Zhichen Zeng

zhichen_1.jpg

409, Paul Allen Center

185 E Stevens Way NE, Seattle, WA

I am Zhichen Zeng 「曾郅琛」, a second-year PhD student at the University of Washington, advised by Prof. Ang Li and Prof. Banghua Zhu. My research focuses on developing efficient system support for LLMs.

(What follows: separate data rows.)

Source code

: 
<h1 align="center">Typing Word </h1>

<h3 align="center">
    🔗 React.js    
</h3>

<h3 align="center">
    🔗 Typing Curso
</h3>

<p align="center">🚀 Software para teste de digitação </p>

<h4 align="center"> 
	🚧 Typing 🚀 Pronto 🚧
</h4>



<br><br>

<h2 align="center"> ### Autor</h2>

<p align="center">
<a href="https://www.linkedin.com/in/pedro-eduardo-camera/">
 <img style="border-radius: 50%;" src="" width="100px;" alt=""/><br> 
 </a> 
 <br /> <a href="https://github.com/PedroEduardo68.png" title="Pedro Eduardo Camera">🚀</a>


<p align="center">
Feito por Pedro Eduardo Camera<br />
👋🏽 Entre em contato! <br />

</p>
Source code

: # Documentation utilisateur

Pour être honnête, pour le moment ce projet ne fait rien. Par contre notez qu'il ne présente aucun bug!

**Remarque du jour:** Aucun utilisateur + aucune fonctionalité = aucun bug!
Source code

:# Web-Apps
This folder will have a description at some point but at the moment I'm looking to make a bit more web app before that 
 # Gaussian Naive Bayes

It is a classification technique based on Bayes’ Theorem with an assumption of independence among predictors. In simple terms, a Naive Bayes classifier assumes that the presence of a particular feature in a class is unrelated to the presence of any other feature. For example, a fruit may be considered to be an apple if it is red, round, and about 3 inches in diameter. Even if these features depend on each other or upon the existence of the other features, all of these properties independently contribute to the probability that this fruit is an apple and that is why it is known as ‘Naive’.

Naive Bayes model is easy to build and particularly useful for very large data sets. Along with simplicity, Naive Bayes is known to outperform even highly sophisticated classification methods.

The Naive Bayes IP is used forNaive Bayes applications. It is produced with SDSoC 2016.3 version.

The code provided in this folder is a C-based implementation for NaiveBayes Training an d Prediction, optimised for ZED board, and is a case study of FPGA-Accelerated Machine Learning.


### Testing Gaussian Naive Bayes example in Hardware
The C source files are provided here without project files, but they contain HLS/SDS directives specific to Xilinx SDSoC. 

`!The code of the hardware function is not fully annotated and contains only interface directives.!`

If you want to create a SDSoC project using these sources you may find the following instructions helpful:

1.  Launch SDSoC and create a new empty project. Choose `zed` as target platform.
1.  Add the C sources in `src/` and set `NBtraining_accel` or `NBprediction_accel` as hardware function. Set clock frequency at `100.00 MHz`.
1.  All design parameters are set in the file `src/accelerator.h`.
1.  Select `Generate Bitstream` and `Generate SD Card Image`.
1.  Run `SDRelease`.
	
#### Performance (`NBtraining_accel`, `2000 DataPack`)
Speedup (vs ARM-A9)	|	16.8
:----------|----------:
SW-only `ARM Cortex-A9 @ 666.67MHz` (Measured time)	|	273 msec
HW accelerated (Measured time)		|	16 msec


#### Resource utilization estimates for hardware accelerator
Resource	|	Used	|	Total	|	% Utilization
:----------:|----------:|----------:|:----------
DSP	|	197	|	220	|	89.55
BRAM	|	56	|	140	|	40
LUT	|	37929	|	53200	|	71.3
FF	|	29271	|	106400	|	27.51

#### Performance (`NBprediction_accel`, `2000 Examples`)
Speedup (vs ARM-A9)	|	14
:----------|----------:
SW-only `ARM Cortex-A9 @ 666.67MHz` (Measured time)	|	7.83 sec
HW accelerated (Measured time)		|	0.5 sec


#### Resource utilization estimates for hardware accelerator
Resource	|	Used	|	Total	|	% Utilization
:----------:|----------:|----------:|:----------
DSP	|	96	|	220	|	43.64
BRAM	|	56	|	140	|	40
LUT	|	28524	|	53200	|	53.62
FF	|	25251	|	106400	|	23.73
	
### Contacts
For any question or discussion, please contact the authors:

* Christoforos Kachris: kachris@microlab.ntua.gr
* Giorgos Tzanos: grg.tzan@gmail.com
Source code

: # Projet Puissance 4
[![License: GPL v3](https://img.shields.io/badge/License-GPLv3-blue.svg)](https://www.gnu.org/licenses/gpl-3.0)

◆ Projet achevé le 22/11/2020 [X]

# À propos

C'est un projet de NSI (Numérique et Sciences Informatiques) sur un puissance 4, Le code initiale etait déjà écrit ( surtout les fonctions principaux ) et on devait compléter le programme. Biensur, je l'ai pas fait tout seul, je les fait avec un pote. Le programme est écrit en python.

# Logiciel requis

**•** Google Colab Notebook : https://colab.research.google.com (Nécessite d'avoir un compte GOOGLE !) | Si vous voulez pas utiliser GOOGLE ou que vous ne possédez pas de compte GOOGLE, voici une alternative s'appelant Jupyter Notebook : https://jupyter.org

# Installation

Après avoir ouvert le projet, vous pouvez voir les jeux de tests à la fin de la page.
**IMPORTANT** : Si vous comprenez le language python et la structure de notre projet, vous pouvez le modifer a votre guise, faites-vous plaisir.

Before joining UW, I got the Bachelor of Science in Physics from University of Science and Technology of China (USTC), where I was honored to receive the Guo Moruo Scholarship—the highest honor for USTC undergrads.

Previously, I had a enjoyable internship at Microsoft Research Asia, where I worked with Dr. Shijie Cao on efficient systems for long-context LLMs. I worked with Prof. Zhiru Zhang at Cornell on domain-specific compilers for accelerator design.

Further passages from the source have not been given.